How about Paul Bonicelli? Who's he? He's been the Dean of Patrick Henry College, a conservative (to put it mildly) Christian school of 300 students, created for the purpose of attracting home-schooled students who want to stifle announce their academic curiosities ahead of time with pledges of belief in inerrant, literal scriptural truth, including a rather particular avowance that "hell is a place where 'all who die outside of Christ shall be confined in conscious torment for eternity.'" All, like, I presume, Muslims, Hindus and Jews.

I don't think you would appoint him to take a key leadership position within USAID. But somebody did. And I should be clear--I think persons of all religious faiths and viewpoints should be, of course, eligible for all government positions for which they are qualified. Religious belief should neither include nor preclude that qualification. But there is a problem here even beyond Bonicelli's seeming lack of any relevant experience for such an important post. 2 really:

1. Because the politics of today have so tied the conservative religious community to the electioneering machinery of party politics, it's hard to accept this otherwise curious appointment as anything but a political nod to the religious right. The conscious courting of religious voters has created a rather unholy marriage between religious leaders and elected officials that--like any purely political alliance taken too far--can be bad for the important business of government.

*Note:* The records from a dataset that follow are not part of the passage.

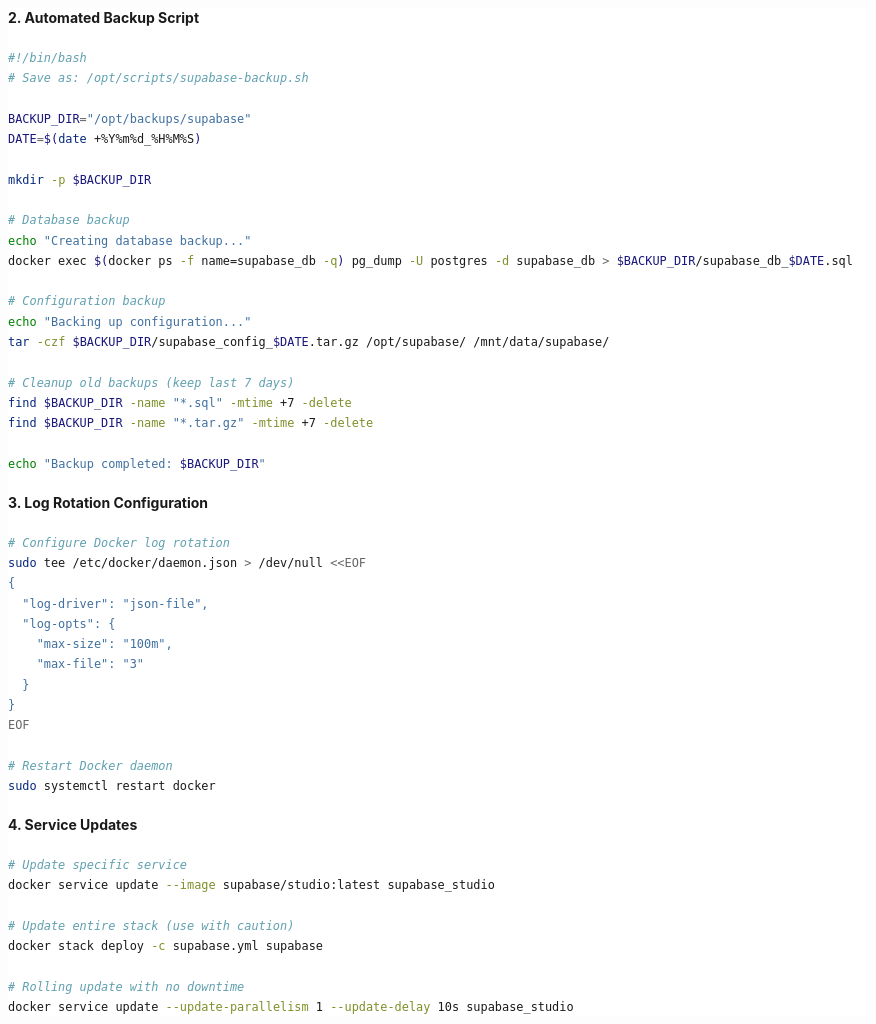 #### 2. Automated Backup Script
```bash
#!/bin/bash
# Save as: /opt/scripts/supabase-backup.sh

BACKUP_DIR="/opt/backups/supabase"
DATE=$(date +%Y%m%d_%H%M%S)

mkdir -p $BACKUP_DIR

# Database backup
echo "Creating database backup..."
docker exec $(docker ps -f name=supabase_db -q) pg_dump -U postgres -d supabase_db > $BACKUP_DIR/supabase_db_$DATE.sql

# Configuration backup
echo "Backing up configuration..."
tar -czf $BACKUP_DIR/supabase_config_$DATE.tar.gz /opt/supabase/ /mnt/data/supabase/

# Cleanup old backups (keep last 7 days)
find $BACKUP_DIR -name "*.sql" -mtime +7 -delete
find $BACKUP_DIR -name "*.tar.gz" -mtime +7 -delete

echo "Backup completed: $BACKUP_DIR"
```

#### 3. Log Rotation Configuration
```bash
# Configure Docker log rotation
sudo tee /etc/docker/daemon.json > /dev/null <<EOF
{
  "log-driver": "json-file",
  "log-opts": {
    "max-size": "100m",
    "max-file": "3"
  }
}
EOF

# Restart Docker daemon
sudo systemctl restart docker
```

#### 4. Service Updates
```bash
# Update specific service
docker service update --image supabase/studio:latest supabase_studio

# Update entire stack (use with caution)
docker stack deploy -c supabase.yml supabase

# Rolling update with no downtime
docker service update --update-parallelism 1 --update-delay 10s supabase_studio
```
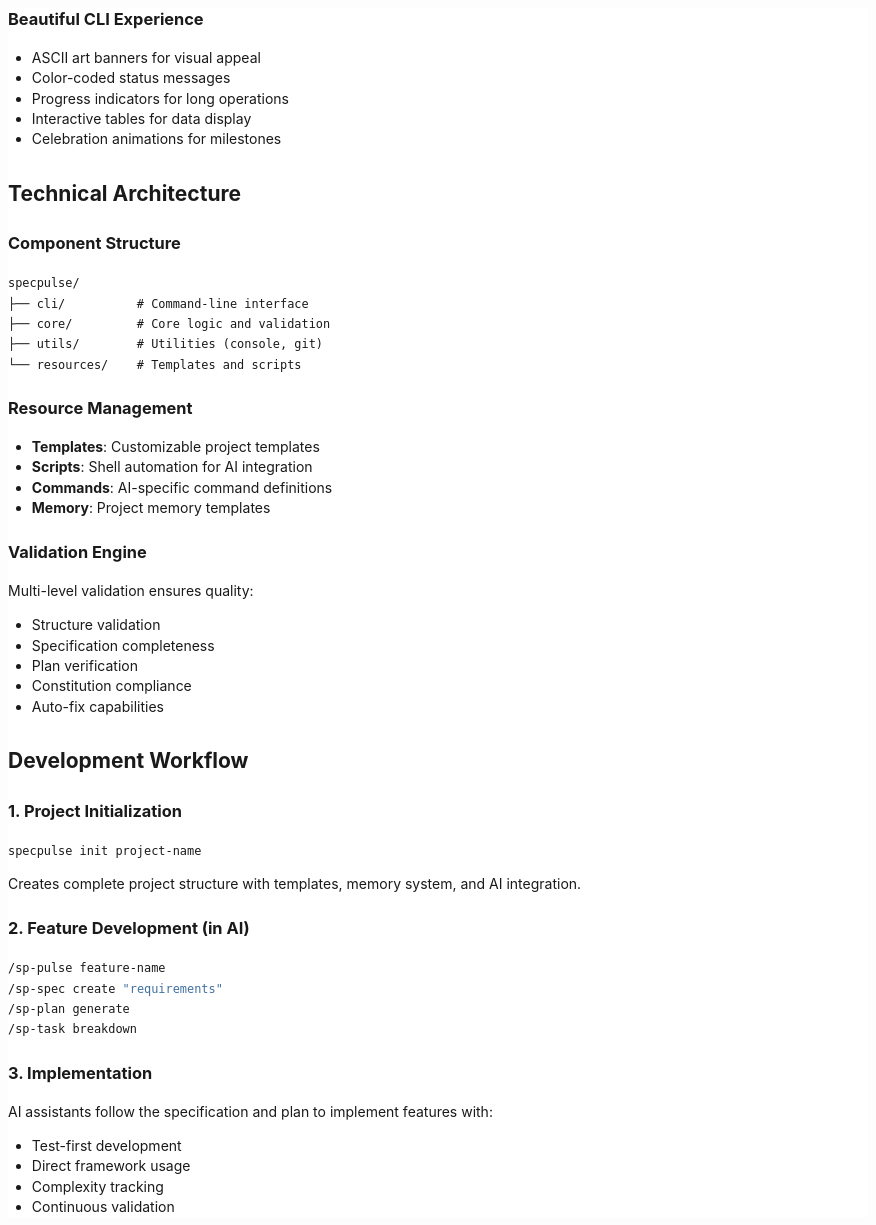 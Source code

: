 ### Beautiful CLI Experience
- ASCII art banners for visual appeal
- Color-coded status messages
- Progress indicators for long operations
- Interactive tables for data display
- Celebration animations for milestones

## Technical Architecture

### Component Structure
```
specpulse/
├── cli/          # Command-line interface
├── core/         # Core logic and validation
├── utils/        # Utilities (console, git)
└── resources/    # Templates and scripts
```

### Resource Management
- **Templates**: Customizable project templates
- **Scripts**: Shell automation for AI integration
- **Commands**: AI-specific command definitions
- **Memory**: Project memory templates

### Validation Engine
Multi-level validation ensures quality:
- Structure validation
- Specification completeness
- Plan verification
- Constitution compliance
- Auto-fix capabilities

## Development Workflow

### 1. Project Initialization
```bash
specpulse init project-name
```
Creates complete project structure with templates, memory system, and AI integration.

### 2. Feature Development (in AI)
```bash
/sp-pulse feature-name
/sp-spec create "requirements"
/sp-plan generate
/sp-task breakdown
```

### 3. Implementation
AI assistants follow the specification and plan to implement features with:
- Test-first development
- Direct framework usage
- Complexity tracking
- Continuous validation
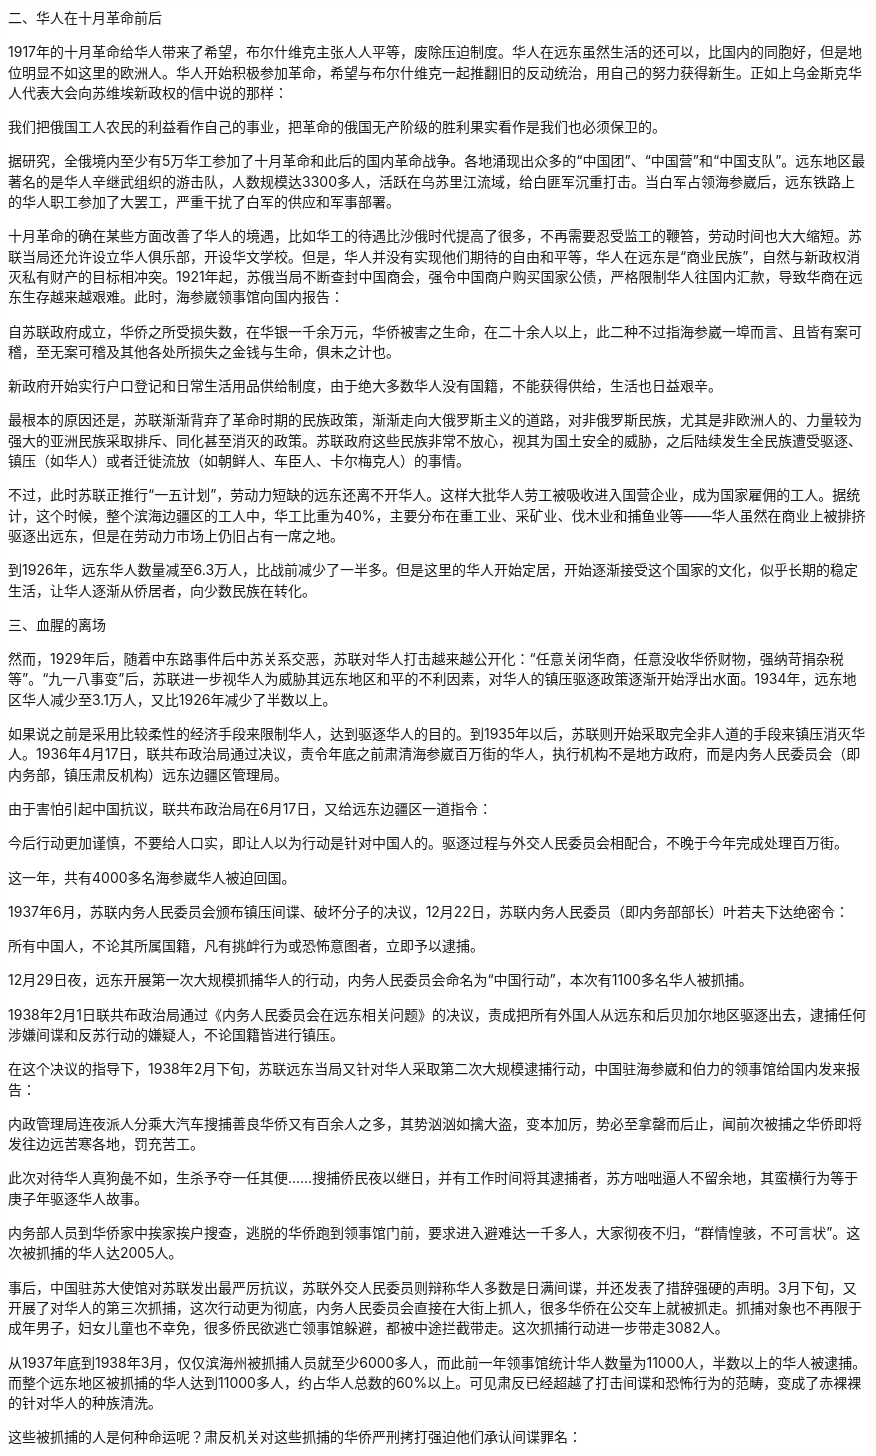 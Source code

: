 二、华人在十月革命前后

1917年的十月革命给华人带来了希望，布尔什维克主张人人平等，废除压迫制度。华人在远东虽然生活的还可以，比国内的同胞好，但是地位明显不如这里的欧洲人。华人开始积极参加革命，希望与布尔什维克一起推翻旧的反动统治，用自己的努力获得新生。正如上乌金斯克华人代表大会向苏维埃新政权的信中说的那样：

我们把俄国工人农民的利益看作自己的事业，把革命的俄国无产阶级的胜利果实看作是我们也必须保卫的。

据研究，全俄境内至少有5万华工参加了十月革命和此后的国内革命战争。各地涌现出众多的“中国团”、“中国营”和“中国支队”。远东地区最著名的是华人辛继武组织的游击队，人数规模达3300多人，活跃在乌苏里江流域，给白匪军沉重打击。当白军占领海参崴后，远东铁路上的华人职工参加了大罢工，严重干扰了白军的供应和军事部署。

十月革命的确在某些方面改善了华人的境遇，比如华工的待遇比沙俄时代提高了很多，不再需要忍受监工的鞭笞，劳动时间也大大缩短。苏联当局还允许设立华人俱乐部，开设华文学校。但是，华人并没有实现他们期待的自由和平等，华人在远东是“商业民族”，自然与新政权消灭私有财产的目标相冲突。1921年起，苏俄当局不断查封中国商会，强令中国商户购买国家公债，严格限制华人往国内汇款，导致华商在远东生存越来越艰难。此时，海参崴领事馆向国内报告：

自苏联政府成立，华侨之所受损失数，在华银一千余万元，华侨被害之生命，在二十余人以上，此二种不过指海参崴一埠而言、且皆有案可稽，至无案可稽及其他各处所损失之金钱与生命，俱未之计也。

新政府开始实行户口登记和日常生活用品供给制度，由于绝大多数华人没有国籍，不能获得供给，生活也日益艰辛。

最根本的原因还是，苏联渐渐背弃了革命时期的民族政策，渐渐走向大俄罗斯主义的道路，对非俄罗斯民族，尤其是非欧洲人的、力量较为强大的亚洲民族采取排斥、同化甚至消灭的政策。苏联政府这些民族非常不放心，视其为国土安全的威胁，之后陆续发生全民族遭受驱逐、镇压（如华人）或者迁徙流放（如朝鲜人、车臣人、卡尔梅克人）的事情。

不过，此时苏联正推行“一五计划”，劳动力短缺的远东还离不开华人。这样大批华人劳工被吸收进入国营企业，成为国家雇佣的工人。据统计，这个时候，整个滨海边疆区的工人中，华工比重为40%，主要分布在重工业、采矿业、伐木业和捕鱼业等——华人虽然在商业上被排挤驱逐出远东，但是在劳动力市场上仍旧占有一席之地。

到1926年，远东华人数量减至6.3万人，比战前减少了一半多。但是这里的华人开始定居，开始逐渐接受这个国家的文化，似乎长期的稳定生活，让华人逐渐从侨居者，向少数民族在转化。

三、血腥的离场

然而，1929年后，随着中东路事件后中苏关系交恶，苏联对华人打击越来越公开化：“任意关闭华商，任意没收华侨财物，强纳苛捐杂税等”。“九一八事变”后，苏联进一步视华人为威胁其远东地区和平的不利因素，对华人的镇压驱逐政策逐渐开始浮出水面。1934年，远东地区华人减少至3.1万人，又比1926年减少了半数以上。

如果说之前是采用比较柔性的经济手段来限制华人，达到驱逐华人的目的。到1935年以后，苏联则开始采取完全非人道的手段来镇压消灭华人。1936年4月17日，联共布政治局通过决议，责令年底之前肃清海参崴百万街的华人，执行机构不是地方政府，而是内务人民委员会（即内务部，镇压肃反机构）远东边疆区管理局。

由于害怕引起中国抗议，联共布政治局在6月17日，又给远东边疆区一道指令：

今后行动更加谨慎，不要给人口实，即让人以为行动是针对中国人的。驱逐过程与外交人民委员会相配合，不晚于今年完成处理百万街。

这一年，共有4000多名海参崴华人被迫回国。

1937年6月，苏联内务人民委员会颁布镇压间谍、破坏分子的决议，12月22日，苏联内务人民委员（即内务部部长）叶若夫下达绝密令：

所有中国人，不论其所属国籍，凡有挑衅行为或恐怖意图者，立即予以逮捕。

12月29日夜，远东开展第一次大规模抓捕华人的行动，内务人民委员会命名为“中国行动”，本次有1100多名华人被抓捕。

1938年2月1日联共布政治局通过《内务人民委员会在远东相关问题》的决议，责成把所有外国人从远东和后贝加尔地区驱逐出去，逮捕任何涉嫌间谍和反苏行动的嫌疑人，不论国籍皆进行镇压。

在这个决议的指导下，1938年2月下旬，苏联远东当局又针对华人采取第二次大规模逮捕行动，中国驻海参崴和伯力的领事馆给国内发来报告：

内政管理局连夜派人分乘大汽车搜捕善良华侨又有百余人之多，其势汹汹如擒大盗，变本加厉，势必至拿罄而后止，闻前次被捕之华侨即将发往边远苦寒各地，罚充苦工。

此次对待华人真狗彘不如，生杀予夺一任其便……搜捕侨民夜以继日，并有工作时间将其逮捕者，苏方咄咄逼人不留余地，其蛮横行为等于庚子年驱逐华人故事。

内务部人员到华侨家中挨家挨户搜查，逃脱的华侨跑到领事馆门前，要求进入避难达一千多人，大家彻夜不归，“群情惶骇，不可言状”。这次被抓捕的华人达2005人。

事后，中国驻苏大使馆对苏联发出最严厉抗议，苏联外交人民委员则辩称华人多数是日满间谍，并还发表了措辞强硬的声明。3月下旬，又开展了对华人的第三次抓捕，这次行动更为彻底，内务人民委员会直接在大街上抓人，很多华侨在公交车上就被抓走。抓捕对象也不再限于成年男子，妇女儿童也不幸免，很多侨民欲逃亡领事馆躲避，都被中途拦截带走。这次抓捕行动进一步带走3082人。

从1937年底到1938年3月，仅仅滨海州被抓捕人员就至少6000多人，而此前一年领事馆统计华人数量为11000人，半数以上的华人被逮捕。而整个远东地区被抓捕的华人达到11000多人，约占华人总数的60%以上。可见肃反已经超越了打击间谍和恐怖行为的范畴，变成了赤裸裸的针对华人的种族清洗。

这些被抓捕的人是何种命运呢？肃反机关对这些抓捕的华侨严刑拷打强迫他们承认间谍罪名：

2. This furthers the impression that foreign policy might be a religious exercise. Again and again we have heard that the "war on terrorism" is not a war on Islam. But there has been plenty of reason to believe the motivations of much of our foreign policy is based in religion. An appointment like this one can only fuel that fire. Bad appointments, like this one appears to me, will make it harder for future Presidents to appoint people of outspoken faith to important positions for which they are indeed qualified.